For most cleared professionals, the prospect of visiting their Facility Security Officer (FSO) or Special Security Officer (SSO) (collectively, “security manager”) is about as enticing as a colonoscopy. The reason for the discomfort is simple: most of my clients view their security manager as an extension of the proverbial “man” – a government informant constantly looking over their shoulder and just waiting to catch them in a slip-up.
That’s an unfortunate misconception, and one that does clearance holders at large a great disservice.
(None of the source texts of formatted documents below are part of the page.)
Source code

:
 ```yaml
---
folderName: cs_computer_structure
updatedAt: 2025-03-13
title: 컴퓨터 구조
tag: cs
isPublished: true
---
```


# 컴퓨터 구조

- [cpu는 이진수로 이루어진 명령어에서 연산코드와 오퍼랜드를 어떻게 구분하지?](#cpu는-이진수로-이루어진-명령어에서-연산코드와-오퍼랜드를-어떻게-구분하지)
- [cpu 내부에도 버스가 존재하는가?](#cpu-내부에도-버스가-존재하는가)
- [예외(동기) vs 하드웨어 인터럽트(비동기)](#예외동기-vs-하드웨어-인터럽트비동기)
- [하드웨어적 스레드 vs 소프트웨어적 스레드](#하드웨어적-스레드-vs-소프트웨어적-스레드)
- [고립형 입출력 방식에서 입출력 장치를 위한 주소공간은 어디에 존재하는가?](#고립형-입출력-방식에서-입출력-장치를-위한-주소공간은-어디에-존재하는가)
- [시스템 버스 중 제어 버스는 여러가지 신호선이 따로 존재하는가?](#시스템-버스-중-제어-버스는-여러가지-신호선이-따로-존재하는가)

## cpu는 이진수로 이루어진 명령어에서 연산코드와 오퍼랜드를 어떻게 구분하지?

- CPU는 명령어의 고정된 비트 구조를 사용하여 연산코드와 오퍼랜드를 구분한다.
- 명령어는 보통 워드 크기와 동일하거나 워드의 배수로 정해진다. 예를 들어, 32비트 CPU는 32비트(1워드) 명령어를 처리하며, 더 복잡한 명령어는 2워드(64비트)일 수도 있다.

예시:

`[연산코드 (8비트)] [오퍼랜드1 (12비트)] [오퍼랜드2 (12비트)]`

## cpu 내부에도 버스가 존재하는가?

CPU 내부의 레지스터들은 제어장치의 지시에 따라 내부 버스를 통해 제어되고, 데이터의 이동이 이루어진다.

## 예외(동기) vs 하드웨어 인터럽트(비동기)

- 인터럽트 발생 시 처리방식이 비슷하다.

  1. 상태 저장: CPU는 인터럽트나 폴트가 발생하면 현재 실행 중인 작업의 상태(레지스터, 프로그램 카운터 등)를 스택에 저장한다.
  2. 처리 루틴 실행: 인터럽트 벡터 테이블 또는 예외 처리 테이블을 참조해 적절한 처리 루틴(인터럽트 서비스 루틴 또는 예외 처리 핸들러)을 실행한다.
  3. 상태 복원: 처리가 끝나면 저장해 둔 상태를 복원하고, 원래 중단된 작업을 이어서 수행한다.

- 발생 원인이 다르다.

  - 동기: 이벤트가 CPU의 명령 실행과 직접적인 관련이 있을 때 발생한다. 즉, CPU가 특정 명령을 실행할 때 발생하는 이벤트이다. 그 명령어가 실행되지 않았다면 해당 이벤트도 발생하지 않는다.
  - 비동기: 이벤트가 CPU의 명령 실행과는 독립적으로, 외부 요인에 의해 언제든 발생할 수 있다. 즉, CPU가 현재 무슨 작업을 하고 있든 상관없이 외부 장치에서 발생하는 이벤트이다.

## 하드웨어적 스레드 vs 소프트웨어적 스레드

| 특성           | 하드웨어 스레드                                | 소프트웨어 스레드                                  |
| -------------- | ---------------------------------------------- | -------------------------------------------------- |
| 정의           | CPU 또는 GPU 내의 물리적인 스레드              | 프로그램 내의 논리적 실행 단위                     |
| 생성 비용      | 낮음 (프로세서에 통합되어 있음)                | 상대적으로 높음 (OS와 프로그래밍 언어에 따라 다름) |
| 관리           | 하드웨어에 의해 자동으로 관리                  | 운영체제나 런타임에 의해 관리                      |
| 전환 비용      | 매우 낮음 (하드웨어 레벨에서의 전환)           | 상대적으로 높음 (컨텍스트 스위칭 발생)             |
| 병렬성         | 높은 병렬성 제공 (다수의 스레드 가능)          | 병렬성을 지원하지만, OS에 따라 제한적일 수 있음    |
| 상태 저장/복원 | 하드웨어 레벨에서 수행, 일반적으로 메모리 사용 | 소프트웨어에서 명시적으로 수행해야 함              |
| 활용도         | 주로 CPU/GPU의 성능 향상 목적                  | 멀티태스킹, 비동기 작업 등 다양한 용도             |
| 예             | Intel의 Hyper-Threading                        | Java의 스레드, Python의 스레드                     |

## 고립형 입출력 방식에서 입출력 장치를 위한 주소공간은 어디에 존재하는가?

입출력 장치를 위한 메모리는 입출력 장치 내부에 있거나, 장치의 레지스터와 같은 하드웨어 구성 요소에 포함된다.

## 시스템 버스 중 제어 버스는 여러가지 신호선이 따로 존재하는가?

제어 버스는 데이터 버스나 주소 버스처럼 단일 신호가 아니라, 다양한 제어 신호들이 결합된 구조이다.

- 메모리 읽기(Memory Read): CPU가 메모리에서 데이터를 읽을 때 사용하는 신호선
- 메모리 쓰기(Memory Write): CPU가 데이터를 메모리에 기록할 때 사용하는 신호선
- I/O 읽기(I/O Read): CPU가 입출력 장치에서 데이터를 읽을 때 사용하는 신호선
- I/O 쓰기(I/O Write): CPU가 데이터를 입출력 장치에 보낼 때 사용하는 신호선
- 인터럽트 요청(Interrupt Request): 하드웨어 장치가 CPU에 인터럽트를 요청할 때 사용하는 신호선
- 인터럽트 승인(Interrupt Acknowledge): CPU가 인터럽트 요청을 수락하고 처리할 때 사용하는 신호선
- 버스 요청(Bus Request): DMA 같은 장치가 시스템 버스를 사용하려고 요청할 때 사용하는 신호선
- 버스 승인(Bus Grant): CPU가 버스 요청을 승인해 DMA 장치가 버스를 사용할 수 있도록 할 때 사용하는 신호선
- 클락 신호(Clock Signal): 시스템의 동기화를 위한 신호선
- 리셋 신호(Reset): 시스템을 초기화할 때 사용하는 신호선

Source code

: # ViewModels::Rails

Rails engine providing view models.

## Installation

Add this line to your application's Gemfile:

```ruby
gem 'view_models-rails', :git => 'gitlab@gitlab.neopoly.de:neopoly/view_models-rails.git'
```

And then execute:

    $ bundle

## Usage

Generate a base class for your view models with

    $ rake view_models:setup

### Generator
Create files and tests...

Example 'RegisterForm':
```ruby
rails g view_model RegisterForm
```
While it is true that some security managers do inevitably take things too far, the vast majority of them are not out to play “gotcha”. Instead, the good security managers I’ve encountered accurately understand their role to be primarily one of educator and liaison over enforcer.
How Security Clearance Holders Should Work with Their FSO
With that in mind, clearance holders would do well to establish a collegial relationship with their security managers. That doesn’t necessarily mean becoming lunch pals or carpool buddies, but it does mean not treating one’s security manager like a pariah. Try introducing yourself to your security manager, asking what s/he sees as the most common security violations in your organization (so you can be sure to avoid those pitfalls), and consider asking for a voluntary security audit of your workspace to ensure you are compliant with expectations.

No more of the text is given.